Powell noted that the U.S. economic recovery "remains uneven and far from complete," while it has progressed more quickly than generally expected.
"For the economy as a whole, payroll employment is 8.4 million below its pre-pandemic level. The unemployment rate remained elevated at 6 percent in March, and this figure understates the shortfall in employment," he said.
In a statement after the Fed meeting, the central bank said that indicators of economic activity and employment "have strengthened" amid progress on vaccinations and strong policy support.
"The sectors most adversely affected by the pandemic remain weak but have shown improvement," the statement said, adding inflation has risen, largely reflecting transitory factors.
The central bank also acknowledged that the ongoing public health crisis "continues to weigh" on the economy, and risks to the economic outlook "remain."
The Fed pledged to keep its benchmark interest rates unchanged at the record-low level of near zero, while continuing its asset purchase program at least at the current pace of 120 billion U.S. dollars per month until the economic recovery makes "substantial further progress."
"With risks to the outlook remaining, the meeting statement again indicated that the FOMC (Federal Open Market Committee) will need to see outcomes consistent with its goals, not just forecasts.

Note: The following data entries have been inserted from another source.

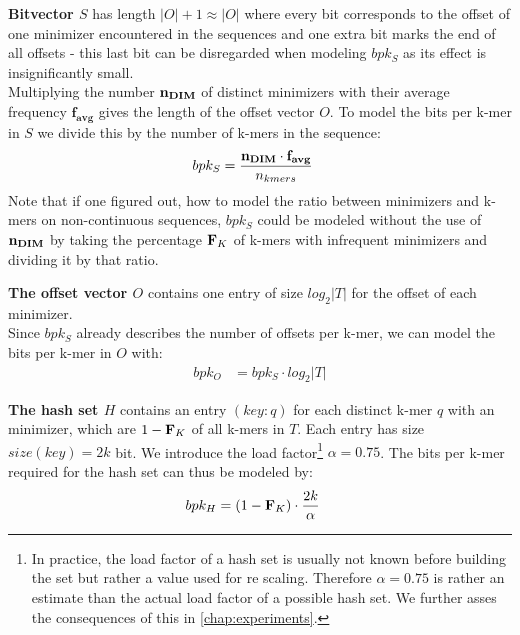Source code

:\documentclass[a4paper,titlepage,onecolumn,oneside,12pt,nenglish,titlepage=firstiscover]{scrbook}
\theoremstyle{plain} %
\theoremstyle{definition} %
\theoremstyle{remark} %
\theoremstyle{plain}
\newcommand{\kmer}{q}
\newcommand{\select}{sel}
\newcommand{\timeForOperationOnStructure}[2]{T_{#1_{#2}}} %
\newcommand{\varAverageFrequency}{\textbf{f}_{\textbf{avg}}}
\begin{document}
\textbf{Bitvector $S$} has length $|O|+1 \approx |O|$ where every bit corresponds to the offset of one minimizer encountered in the sequences and one extra bit marks the end of all offsets - this last bit can be disregarded when modeling $bpk_S$ as its effect is insignificantly small.\\
Multiplying the number $\varNumberOfDistinctMinimizers$ of distinct \infrequent minimizers with their average frequency $\varAverageFrequency$ gives the length of the offset vector $O$. To model the bits per k-mer in $S$ we divide this by the number of k-mers in the sequence:
\newcommand{\bpkS}{bpk_{S}	&= \frac{\varNumberOfDistinctMinimizers \cdot \varAverageFrequency}{\nkmers}}
\begin{align}
	\bpkS \label{constraint:bpkS} 
\end{align}
Note that if one figured out, how to model the ratio between minimizers and k-mers on non-continuous sequences, $bpk_S$ could be modeled without the use of $\varNumberOfDistinctMinimizers$ by taking the percentage $\varCDF{K}$ of k-mers with infrequent minimizers and dividing it by that ratio.

\textbf{The offset vector $O$} contains one entry of size $log_2 |T|$ for the offset of each \infrequent minimizer.\\
Since $bpk_S$ already describes the number of offsets per k-mer, we can model the bits per k-mer in $O$ with:
\newcommand{\bpkO}{bpk_O &= bpk_S \cdot log_2 |T|}
\begin{align}
	\bpkO \label{constraint:bpkO}
\end{align}

\textbf{The hash set $H$} contains an entry $(key:\kmer)$ for each distinct k-mer $\kmer$ with an \infrequent minimizer, which are $1-\varCDF{K}$ of all k-mers in $T$.
Each entry has size $size(key) = 2k$ bit. We introduce the load factor\footnote{In practice, the load factor of a hash set is usually not known before building the set but rather a value used for re scaling. Therefore $\alpha=0.75$ is rather an estimate than the actual load factor of a possible hash set. We further asses the consequences of this in \cref{chap:experiments}.} $\alpha=0.75$.
The bits per k-mer required for the hash set can thus be modeled by:
\newcommand{\bpkH}{bpk_H &= (1-\varCDF{K}) \cdot \frac{2k}{\alpha}}
\begin{align}
	\bpkH \label{constraint:bpkH}
\end{align}
\end{document}
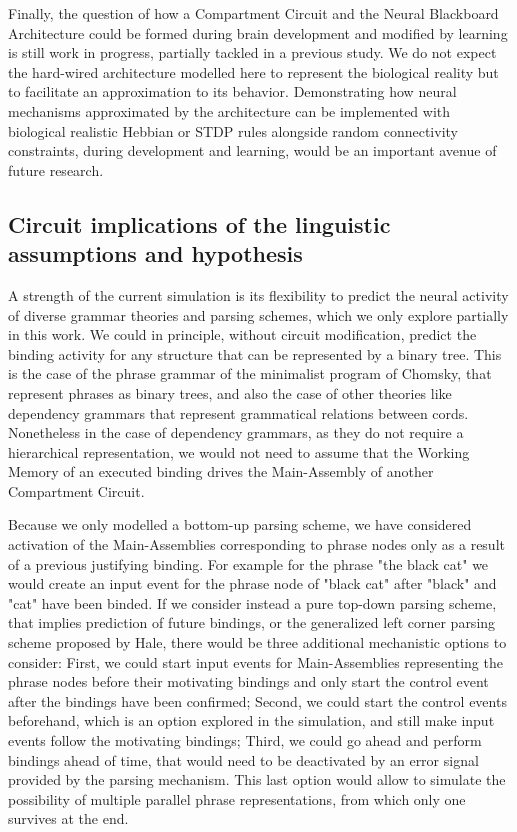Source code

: \documentclass[10pt]{article}
\begin{document}
Finally, the question of how a Compartment Circuit and the Neural Blackboard Architecture could be formed during brain development and modified by learning is still work in progress, partially tackled in a previous study\cite{van_der_Velde_2011}.
We do not expect the hard-wired architecture modelled here to represent the biological reality but to facilitate an approximation to its behavior.
Demonstrating how neural mechanisms approximated by the architecture can be implemented with biological realistic Hebbian or STDP rules alongside random connectivity constraints, during development and learning, would be an important avenue of future research.

\subsection{Circuit implications of the linguistic assumptions and hypothesis}
\label{discussion-linguistics}

A strength of the current simulation is its flexibility to predict the neural activity of diverse grammar theories and parsing schemes, which we only explore partially in this work.
We could in principle, without circuit modification, predict the binding activity for any structure that can be represented by a binary tree.
This is the case of the phrase grammar of the minimalist program of Chomsky\cite{Chomsky_2014}, that represent phrases as binary trees, and also the case of other theories like dependency grammars\cite{nivre2005dependency} that represent grammatical relations between cords.
Nonetheless in the case of dependency grammars, as they do not require a hierarchical representation, we would not need to assume that the Working Memory of an executed binding drives the Main-Assembly of another Compartment Circuit.

Because we only modelled a bottom-up parsing scheme, we have considered activation of the Main-Assemblies corresponding to phrase nodes only as a result of a previous justifying binding.
For example for the phrase "the black cat" we would create an input event for the phrase node of "black cat" after "black" and "cat" have been binded.
If we consider instead a pure top-down parsing scheme, that implies prediction of future bindings, or the generalized left corner parsing scheme proposed by Hale\cite{hale2014automaton}, there would be three additional mechanistic options to consider:
First, we could start input events for Main-Assemblies representing the phrase nodes before their motivating bindings and only start the control event after the bindings have been confirmed;
Second, we could start the control events beforehand, which is an option explored in the simulation, and still make input events follow the motivating bindings;
Third, we could go ahead and perform bindings ahead of time, that would need to be deactivated by an error signal provided by the parsing mechanism. This last option would allow to simulate the possibility of multiple parallel phrase representations, from which only one survives at the end.
\end{document}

That will keep the Fed in a holding pattern for months to come," Sarah House and Michael Pugliese, economists at Wells Fargo Securities, wrote Wednesday in an analysis, referring to the Fed's policy-making committee.
"Powell left no doubt in his press conference that it is not yet time to begin discussing the tapering of the Fed's asset purchase program. The Fed will remain quite accommodative in its policy stance even as it signals a robust expansion and declining unemployment," echoed Joseph Brusuelas, chief economist at accounting and consulting firm RSM US LLP.
Diane Swonk, chief economist at Grant Thornton, a major accounting firm, believed that the Fed still needs to see "much more improvement in employment" before it considers a discussion about a potential taper.
"The Fed has decided it is more willing to risk a bit of overheating than derail a burgeoning boom. We need a boom to recover what was lost to the crisis, and get back to our pre-pandemic trend," Swonk wrote in an analysis.
As the U.S. economy recovers strongly from the pandemic, the Fed is likely to announce that the central bank will begin tapering asset purchases before the end of the year, according to a survey of 49 economists released by Bloomberg on Monday.
About 45 percent of the economists expect the Fed to announce tapering in the fourth quarter while 14 percent see that happening in the third quarter, the survey showed.
The Fed meeting came as U.S. President Joe Biden is expected to announce a 1.8-trillion-dollar package to expand the U.S. social safety net Wednesday night, on top of the 2-trillion-dollar infrastructure investment plan unveiled weeks ago and the 1.9-trillion-dollar relief package enacted in March.
The massive fiscal support, which is expected to help fight the pandemic and bolster the ravaged economy, could also lead to an overheated economy, inflationary pressures, ballooning federal debt and rising interest rates, economists have warned.
Powell reiterated at the press conference that if inflation picks up in a more sustained way, the Fed will be prepared to use its tools to deal with it.
"If we see inflation moving materially above 2 percent in a persistent way that risks inflation expectations drifting up, then we will use our tools to guide inflation and expectations back down to 2 percent. No one should doubt that we will do that," he said.